Czy widać zainteresowanie zgłębianiem wiedzy na temat tradycji kulinarnych?
Od kilku lat utrzymuje się trend na turystykę kulinarną. Zauważam, że coraz częściej odwiedzają nas osoby chcące spróbować kuchni typowo regionalnej, wytwarzanej na obszarze, który odwiedzają. Ciekawostką może być fakt, że nie są to tylko osoby wyłącznie odwiedzające miejscowość w celach turystycznych, ale też np. osoby, które ze względu na obowiązki służbowe w wolnym czasie chętnie
próbują, poznają i wyszukują lokalnych produktów, których mogą spróbować podczas nawet krótkiego pobytu. Często później kontaktują się z nami za pomocą mediów społecznościowych, chcąc uzyskać więcej informacji, a niekiedy wracają już w celach wypoczynkowych. Dostępne w ofercie produkty tradycyjne i lokalne wpływają na zachowania turystów i decyzje odnośnie kierunku, czasu wyjazdu czy formie spędzania czasu w jego trakcie. Turystyka kulinarna jest istotnym czynnikiem promocji i rozwoju wielu turystycznych miejscowości. Na atrakcyjność tej formy turystyki wpływają elementy takie jak: bogata oferta dań lokalnych, dostępność szlaków kulinarnych, a przede wszystkim przystosowana baza gastronomiczna i przygotowana oferta ze zorganizowanymi warsztatami kulinarnymi w danej miejscowości. Osoby podejmujące pracę w branży turystycznej wiedzą, że współczesny turysta posiada rozległą wiedzę o świecie, jest osobą obytą, często władającą kilkoma lub przynajmniej jednym językiem obcym. Zdolny jest do samodzielnego zorganizowania własnej podróży zgodnie z zainteresowaniami. Dzięki wysokiemu wykształceniu posiada głęboką wiedzę specjalistyczną. Odpowiednio do motywów współczesnego turysty zmienia się też oferta. Wiedza dotycząca potrzeb potencjalnych klientów to kwestia kluczowa. Turyści traktujący żywność jako główny motyw wyjazdu zainteresowani są ofertami, które obejmują dziedzictwo kulinarne i poszerzanie wiedzy. Wyrób tradycyjnych potraw jest okazją do promocji lokalnego i regionalnego dziedzictwa kulinarnego, a także pobudzania lokalnej przedsiębiorczości. Produkty lokalne i regionalne, głęboko osadzone w historii, mające swoje korzenie w tradycji i obyczajach, stanowią o atrakcyjności kulinarnej wielu regionów Polski, w tym także Lubelszczyzny. Na własnym przykładzie doświadczam, że dzięki stworzonej silnej marce osobistej nasze produkty stały się rozpoznawalne, stale się rozwijamy oraz poszerza się grono osób zainteresowanych naszymi produktami.
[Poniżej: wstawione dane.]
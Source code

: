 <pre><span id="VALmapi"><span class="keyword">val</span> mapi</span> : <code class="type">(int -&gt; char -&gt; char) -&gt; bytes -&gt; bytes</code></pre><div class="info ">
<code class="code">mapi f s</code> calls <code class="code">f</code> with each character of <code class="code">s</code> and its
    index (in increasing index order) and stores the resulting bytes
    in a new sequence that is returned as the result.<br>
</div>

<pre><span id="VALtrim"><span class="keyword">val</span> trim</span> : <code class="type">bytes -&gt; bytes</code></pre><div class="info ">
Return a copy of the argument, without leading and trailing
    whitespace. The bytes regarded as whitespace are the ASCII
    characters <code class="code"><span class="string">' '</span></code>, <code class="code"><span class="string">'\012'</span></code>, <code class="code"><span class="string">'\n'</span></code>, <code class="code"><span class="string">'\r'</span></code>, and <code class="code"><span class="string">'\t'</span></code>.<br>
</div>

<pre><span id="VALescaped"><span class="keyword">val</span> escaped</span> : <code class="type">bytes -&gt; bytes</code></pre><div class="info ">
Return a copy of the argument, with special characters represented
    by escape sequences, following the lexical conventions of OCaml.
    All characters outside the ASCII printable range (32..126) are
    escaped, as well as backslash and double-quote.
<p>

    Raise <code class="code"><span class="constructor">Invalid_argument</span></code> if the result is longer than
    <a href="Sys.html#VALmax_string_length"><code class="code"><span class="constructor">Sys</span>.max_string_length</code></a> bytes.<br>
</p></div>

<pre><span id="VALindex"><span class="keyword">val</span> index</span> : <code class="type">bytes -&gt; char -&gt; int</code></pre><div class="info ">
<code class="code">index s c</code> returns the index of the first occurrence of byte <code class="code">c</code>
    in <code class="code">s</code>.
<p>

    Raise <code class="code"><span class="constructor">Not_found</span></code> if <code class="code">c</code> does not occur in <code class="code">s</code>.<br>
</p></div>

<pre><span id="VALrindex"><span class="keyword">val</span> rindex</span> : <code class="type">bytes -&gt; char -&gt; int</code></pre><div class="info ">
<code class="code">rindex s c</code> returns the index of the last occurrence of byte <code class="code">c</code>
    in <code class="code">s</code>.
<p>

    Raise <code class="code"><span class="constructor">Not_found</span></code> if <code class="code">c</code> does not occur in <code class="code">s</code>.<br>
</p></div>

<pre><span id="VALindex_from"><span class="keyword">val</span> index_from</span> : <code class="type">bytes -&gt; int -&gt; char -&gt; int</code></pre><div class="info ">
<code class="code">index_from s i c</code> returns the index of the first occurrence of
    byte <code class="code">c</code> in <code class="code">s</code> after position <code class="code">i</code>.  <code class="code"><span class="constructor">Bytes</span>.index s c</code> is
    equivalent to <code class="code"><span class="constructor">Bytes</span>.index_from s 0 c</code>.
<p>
Jest Pani młodą osobą. Od wielu lat w mniejszych miejscowościach widoczny jest trend emigracji młodych ludzi do większych miast. Pani postanowiła po studiach wrócić i związać swoją przyszłość z gminą Kodeń, dlaczego?
Po studiach zamieszkałam w odziedziczonym po dziadkach domu w prawdziwie sielskiej miejscowości Kodeń i w ten sposób stałam się najbardziej znaną Panną Apteczkową. Zbieram i badam przekazywane ustnie receptury oraz prowadzę zajęcia na ich temat. Pomimo młodego wieku, znalazłam swoje miejsce na wsi i z dużym zaangażowaniem popularyzuję produkty tradycyjne i lokalne z Kodnia. Odnalazłam wspaniały pomysł nie tylko na siebie, ale też na promowanie turystyki kulinarnej na Południowym Podlasiu. Staram się być autentyczna. Jeżeli o czymś opowiadam, to z reguły potrafię też to zrobić, ugotować, podać. Swoją osobą i umiejętnościami daję przykład innym. Zwracam uwagę na produkty wysokiej jakości i to, jaki mają wpływ na funkcjonowanie i organizm. Ale podkreślam, że też jeszcze się uczę i ciągle zgłębiam tajniki sztuki kulinarnej i historii, ziołolecznictwa, ziół.